Task objective –
What is the number of lines in the data below that hold the word "siendo"? Give nothing beyond that number.
- - -
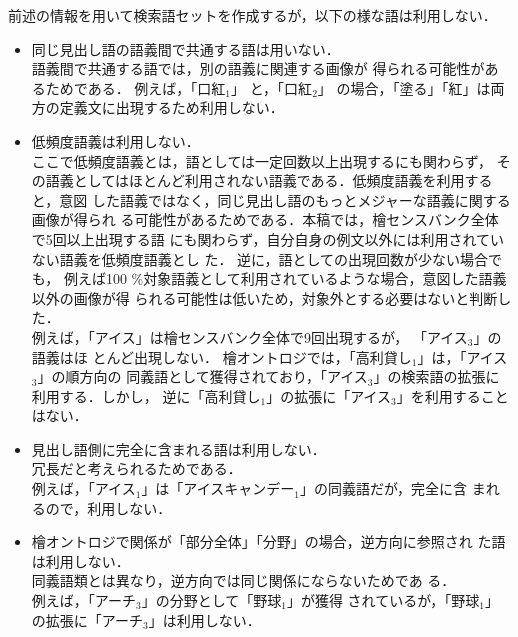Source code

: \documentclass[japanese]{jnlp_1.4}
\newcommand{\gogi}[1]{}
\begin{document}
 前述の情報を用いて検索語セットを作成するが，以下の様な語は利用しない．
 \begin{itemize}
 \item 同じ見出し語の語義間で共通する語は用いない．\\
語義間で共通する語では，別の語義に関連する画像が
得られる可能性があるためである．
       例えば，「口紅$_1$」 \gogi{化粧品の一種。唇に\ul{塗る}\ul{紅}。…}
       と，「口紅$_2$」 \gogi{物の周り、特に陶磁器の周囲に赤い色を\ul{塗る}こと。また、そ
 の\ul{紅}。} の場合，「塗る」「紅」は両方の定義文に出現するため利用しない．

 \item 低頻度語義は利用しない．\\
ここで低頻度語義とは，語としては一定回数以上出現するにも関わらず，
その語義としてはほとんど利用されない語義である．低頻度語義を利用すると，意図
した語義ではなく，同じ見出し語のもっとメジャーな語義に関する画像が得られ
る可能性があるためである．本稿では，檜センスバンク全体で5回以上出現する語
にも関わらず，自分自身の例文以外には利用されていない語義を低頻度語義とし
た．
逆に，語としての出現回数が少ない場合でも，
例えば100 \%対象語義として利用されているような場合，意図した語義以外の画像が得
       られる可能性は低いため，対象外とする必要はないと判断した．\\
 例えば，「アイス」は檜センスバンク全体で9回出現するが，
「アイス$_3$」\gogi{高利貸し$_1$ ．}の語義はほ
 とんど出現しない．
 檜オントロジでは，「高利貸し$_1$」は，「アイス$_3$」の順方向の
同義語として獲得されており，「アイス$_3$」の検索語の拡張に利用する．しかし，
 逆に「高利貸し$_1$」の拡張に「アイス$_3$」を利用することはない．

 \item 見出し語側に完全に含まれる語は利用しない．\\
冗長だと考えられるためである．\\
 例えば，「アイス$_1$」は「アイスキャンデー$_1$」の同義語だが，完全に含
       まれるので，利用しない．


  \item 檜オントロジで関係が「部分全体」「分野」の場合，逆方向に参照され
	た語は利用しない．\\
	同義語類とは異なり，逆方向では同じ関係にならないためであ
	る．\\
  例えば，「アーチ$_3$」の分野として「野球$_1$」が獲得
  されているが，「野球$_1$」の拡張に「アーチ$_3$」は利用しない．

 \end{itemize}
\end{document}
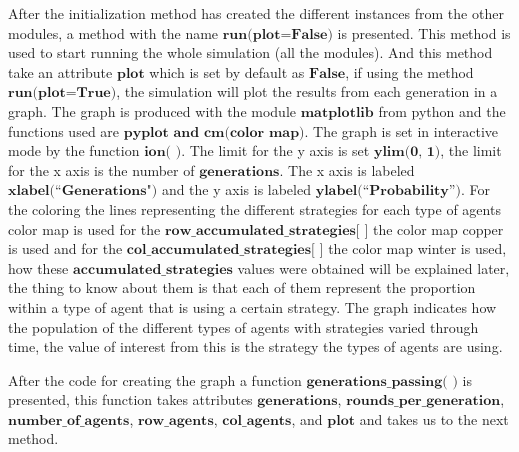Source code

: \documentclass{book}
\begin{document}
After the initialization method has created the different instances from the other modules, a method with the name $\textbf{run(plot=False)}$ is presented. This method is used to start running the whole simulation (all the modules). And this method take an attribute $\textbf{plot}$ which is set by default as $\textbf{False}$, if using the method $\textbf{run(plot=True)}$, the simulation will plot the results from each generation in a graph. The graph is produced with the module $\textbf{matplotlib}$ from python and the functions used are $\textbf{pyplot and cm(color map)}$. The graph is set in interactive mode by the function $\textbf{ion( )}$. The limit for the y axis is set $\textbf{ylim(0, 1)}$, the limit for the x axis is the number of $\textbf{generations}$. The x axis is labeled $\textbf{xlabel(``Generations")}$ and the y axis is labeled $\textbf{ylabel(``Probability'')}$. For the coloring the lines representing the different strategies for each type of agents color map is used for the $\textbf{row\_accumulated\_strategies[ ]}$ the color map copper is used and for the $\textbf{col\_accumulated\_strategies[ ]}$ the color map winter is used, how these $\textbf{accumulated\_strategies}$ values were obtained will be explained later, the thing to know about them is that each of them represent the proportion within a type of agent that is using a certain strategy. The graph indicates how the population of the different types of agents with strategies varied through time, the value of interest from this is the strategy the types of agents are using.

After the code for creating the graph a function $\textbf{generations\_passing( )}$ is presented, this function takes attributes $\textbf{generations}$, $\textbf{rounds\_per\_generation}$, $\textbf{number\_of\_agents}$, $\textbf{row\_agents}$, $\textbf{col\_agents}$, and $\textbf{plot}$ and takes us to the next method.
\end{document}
- - -
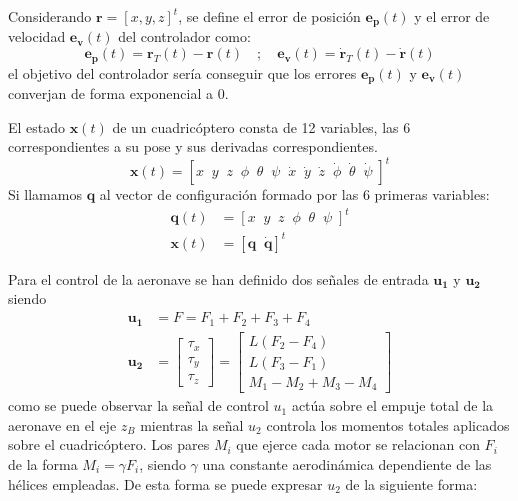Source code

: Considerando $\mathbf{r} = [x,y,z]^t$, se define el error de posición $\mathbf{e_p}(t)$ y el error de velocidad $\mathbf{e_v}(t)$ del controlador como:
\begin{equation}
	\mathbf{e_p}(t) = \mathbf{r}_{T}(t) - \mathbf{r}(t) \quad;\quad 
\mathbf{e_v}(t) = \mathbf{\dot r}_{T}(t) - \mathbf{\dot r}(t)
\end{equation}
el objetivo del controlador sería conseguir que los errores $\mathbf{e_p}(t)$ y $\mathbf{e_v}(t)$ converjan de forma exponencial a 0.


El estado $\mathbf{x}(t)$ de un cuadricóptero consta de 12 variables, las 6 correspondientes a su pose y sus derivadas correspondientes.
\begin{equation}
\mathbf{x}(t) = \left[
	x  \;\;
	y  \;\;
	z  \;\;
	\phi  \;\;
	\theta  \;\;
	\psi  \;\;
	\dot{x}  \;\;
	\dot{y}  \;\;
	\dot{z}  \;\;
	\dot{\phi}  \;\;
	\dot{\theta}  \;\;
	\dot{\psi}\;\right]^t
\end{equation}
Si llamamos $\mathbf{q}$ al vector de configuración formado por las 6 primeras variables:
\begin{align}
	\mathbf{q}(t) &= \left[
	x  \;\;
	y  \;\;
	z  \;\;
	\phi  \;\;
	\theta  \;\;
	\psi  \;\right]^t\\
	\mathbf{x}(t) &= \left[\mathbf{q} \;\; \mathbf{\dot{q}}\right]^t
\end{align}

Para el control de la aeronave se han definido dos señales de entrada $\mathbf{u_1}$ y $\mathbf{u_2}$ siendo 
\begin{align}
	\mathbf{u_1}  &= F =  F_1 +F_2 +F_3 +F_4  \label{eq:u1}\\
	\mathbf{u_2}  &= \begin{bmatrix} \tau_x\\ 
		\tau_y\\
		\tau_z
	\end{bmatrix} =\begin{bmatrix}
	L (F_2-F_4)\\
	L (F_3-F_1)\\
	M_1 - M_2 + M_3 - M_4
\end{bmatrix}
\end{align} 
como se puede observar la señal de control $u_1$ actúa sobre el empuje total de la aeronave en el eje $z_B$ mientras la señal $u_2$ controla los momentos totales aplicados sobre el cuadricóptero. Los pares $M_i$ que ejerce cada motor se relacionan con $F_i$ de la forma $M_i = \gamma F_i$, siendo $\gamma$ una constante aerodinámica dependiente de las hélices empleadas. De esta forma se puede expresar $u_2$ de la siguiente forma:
- - -
Solution to this task –
2